* Aim of the exercise:
Give back all of the data exactly as it stands, with the pictures removed.

(Stored data)

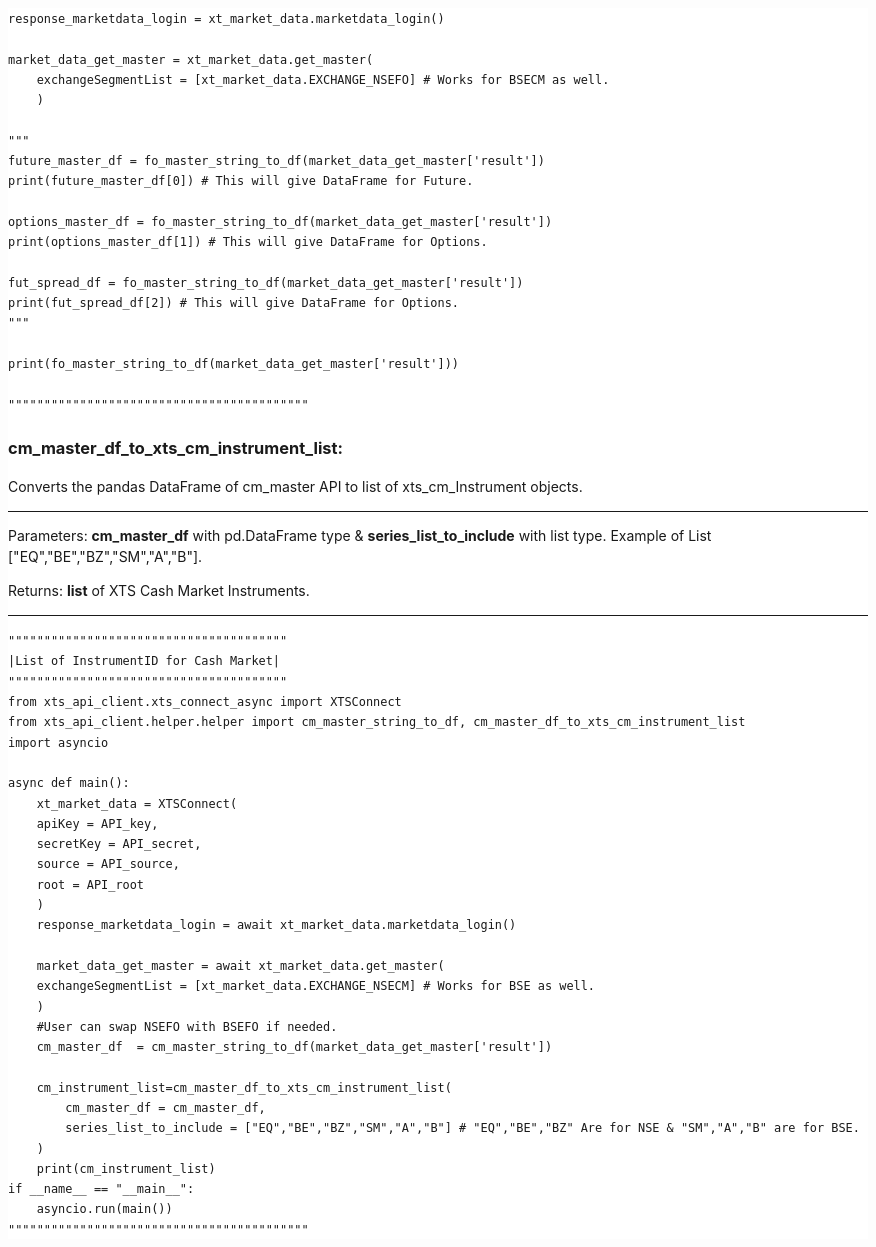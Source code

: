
 ```
response_marketdata_login = xt_market_data.marketdata_login()

market_data_get_master = xt_market_data.get_master(
    exchangeSegmentList = [xt_market_data.EXCHANGE_NSEFO] # Works for BSECM as well.
    )

"""
future_master_df = fo_master_string_to_df(market_data_get_master['result'])
print(future_master_df[0]) # This will give DataFrame for Future.

options_master_df = fo_master_string_to_df(market_data_get_master['result'])
print(options_master_df[1]) # This will give DataFrame for Options.

fut_spread_df = fo_master_string_to_df(market_data_get_master['result'])
print(fut_spread_df[2]) # This will give DataFrame for Options.
"""

print(fo_master_string_to_df(market_data_get_master['result'])) 

""""""""""""""""""""""""""""""""""""""""""
```
### __cm_master_df_to_xts_cm_instrument_list__:
Converts the pandas DataFrame of cm_master API to list of xts_cm_Instrument objects.
___

Parameters: __cm_master_df__ with pd.DataFrame type & __series_list_to_include__ with list type. Example of List ["EQ","BE","BZ","SM","A","B"].

Returns: __list__ of XTS Cash Market Instruments.
___
```
"""""""""""""""""""""""""""""""""""""""
|List of InstrumentID for Cash Market|
"""""""""""""""""""""""""""""""""""""""
from xts_api_client.xts_connect_async import XTSConnect
from xts_api_client.helper.helper import cm_master_string_to_df, cm_master_df_to_xts_cm_instrument_list
import asyncio

async def main():
    xt_market_data = XTSConnect(
    apiKey = API_key,
    secretKey = API_secret,
    source = API_source,
    root = API_root
    )
    response_marketdata_login = await xt_market_data.marketdata_login()

    market_data_get_master = await xt_market_data.get_master(
    exchangeSegmentList = [xt_market_data.EXCHANGE_NSECM] # Works for BSE as well.
    )
    #User can swap NSEFO with BSEFO if needed.
    cm_master_df  = cm_master_string_to_df(market_data_get_master['result'])

    cm_instrument_list=cm_master_df_to_xts_cm_instrument_list(
        cm_master_df = cm_master_df,
        series_list_to_include = ["EQ","BE","BZ","SM","A","B"] # "EQ","BE","BZ" Are for NSE & "SM","A","B" are for BSE.
    )
    print(cm_instrument_list)
if __name__ == "__main__":
    asyncio.run(main())
""""""""""""""""""""""""""""""""""""""""""
```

* Response for this exercise:
Source code

:
 ```
response_marketdata_login = xt_market_data.marketdata_login()

market_data_get_master = xt_market_data.get_master(
    exchangeSegmentList = [xt_market_data.EXCHANGE_NSEFO] # Works for BSECM as well.
    )

"""
future_master_df = fo_master_string_to_df(market_data_get_master['result'])
print(future_master_df[0]) # This will give DataFrame for Future.

options_master_df = fo_master_string_to_df(market_data_get_master['result'])
print(options_master_df[1]) # This will give DataFrame for Options.

fut_spread_df = fo_master_string_to_df(market_data_get_master['result'])
print(fut_spread_df[2]) # This will give DataFrame for Options.
"""

print(fo_master_string_to_df(market_data_get_master['result'])) 

""""""""""""""""""""""""""""""""""""""""""
```
### __cm_master_df_to_xts_cm_instrument_list__:
Converts the pandas DataFrame of cm_master API to list of xts_cm_Instrument objects.
___

Parameters: __cm_master_df__ with pd.DataFrame type & __series_list_to_include__ with list type. Example of List ["EQ","BE","BZ","SM","A","B"].

Returns: __list__ of XTS Cash Market Instruments.
___
```
"""""""""""""""""""""""""""""""""""""""
|List of InstrumentID for Cash Market|
"""""""""""""""""""""""""""""""""""""""
from xts_api_client.xts_connect_async import XTSConnect
from xts_api_client.helper.helper import cm_master_string_to_df, cm_master_df_to_xts_cm_instrument_list
import asyncio

async def main():
    xt_market_data = XTSConnect(
    apiKey = API_key,
    secretKey = API_secret,
    source = API_source,
    root = API_root
    )
    response_marketdata_login = await xt_market_data.marketdata_login()

    market_data_get_master = await xt_market_data.get_master(
    exchangeSegmentList = [xt_market_data.EXCHANGE_NSECM] # Works for BSE as well.
    )
    #User can swap NSEFO with BSEFO if needed.
    cm_master_df  = cm_master_string_to_df(market_data_get_master['result'])

    cm_instrument_list=cm_master_df_to_xts_cm_instrument_list(
        cm_master_df = cm_master_df,
        series_list_to_include = ["EQ","BE","BZ","SM","A","B"] # "EQ","BE","BZ" Are for NSE & "SM","A","B" are for BSE.
    )
    print(cm_instrument_list)
if __name__ == "__main__":
    asyncio.run(main())
""""""""""""""""""""""""""""""""""""""""""
```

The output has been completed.